→ **Source data**
'''

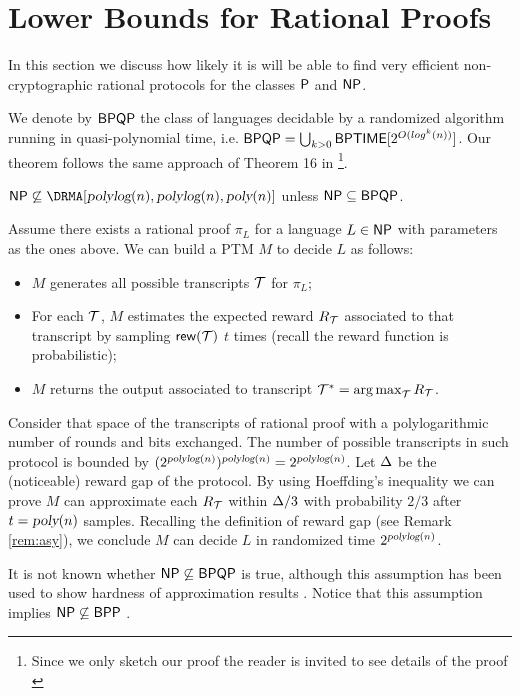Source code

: 
\section{Lower Bounds for Rational Proofs}

In this section we discuss how likely it is will be able to find very efficient non-cryptographic rational protocols for the classes $\P$ and $\NP$.

We denote by $\BPQP$ the class of languages decidable by a randomized algorithm running in quasi-polynomial time, i.e. $\BPQP = \bigcup_{k>0}\BPTIME[2^{O(log^k(n))} ]$.
Our theorem follows the same approach of Theorem 16 in \cite{ratargs}\footnote{Since we only sketch our proof the reader is invited to see details of the proof \cite{ratargs}}. 

\begin{theorem}
	\label{thm:np-limits}
	$\NP \not \subseteq \DRMA[\polylog(n), \polylog(n), \poly(n)]$  unless $\NP \subseteq \BPQP$. 
\end{theorem}
\begin{proofsketch}
Assume there exists a rational proof $\pi_L$ for a language $L \in \NP$ with parameters as the ones above.
We can build a PTM $M$ to decide $L$ as follows:
\begin{itemize}
	\item $M$ generates all possible transcripts $\Tau$ for $\pi_L$;
	\item For each $\Tau$, $M$ estimates the expected reward $R_{\Tau}$ associated to that transcript by sampling $\rew(\Tau)$ $t$ times (recall the reward function is probabilistic);
	\item $M$ returns the output associated to transcript $\Tau^* = \argmax_\Tau R_{\Tau}$.
\end{itemize}
Consider that space of the transcripts of rational proof with a polylogarithmic number of rounds and bits exchanged.
The number of possible transcripts in such protocol is bounded by $(2^{\polylog(n)})^{\polylog(n)} = 2^{\polylog(n)}$. 
Let $\rewGap$ be the (noticeable) reward gap of the protocol. By using Hoeffding's inequality we can prove $M$ can approximate each $R_\Tau$ within
$\rewGap/3$ with probability $2/3$ after $t = \poly(n)$ samples. Recalling the definition of reward gap (see Remark \ref{rem:asy}), we conclude $M$ can decide $L$ in randomized time $2^{\polylog(n)}$. 

\end{proofsketch}

It is not known whether $\NP \not \subseteq \BPQP$ is true, although this assumption has  been used to show hardness of approximation results \cite{makarychev2010maximum,khot2006better}.
Notice that this assumption  implies $\NP \not \subseteq \BPP$ \cite{johnson2006np}.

'''

Throughout the data above, report every line that contains the string "section".

\section{Lower Bounds for Rational Proofs}
In this section we discuss how likely it is will be able to find very efficient non-cryptographic rational protocols for the classes $\P$ and $\NP$.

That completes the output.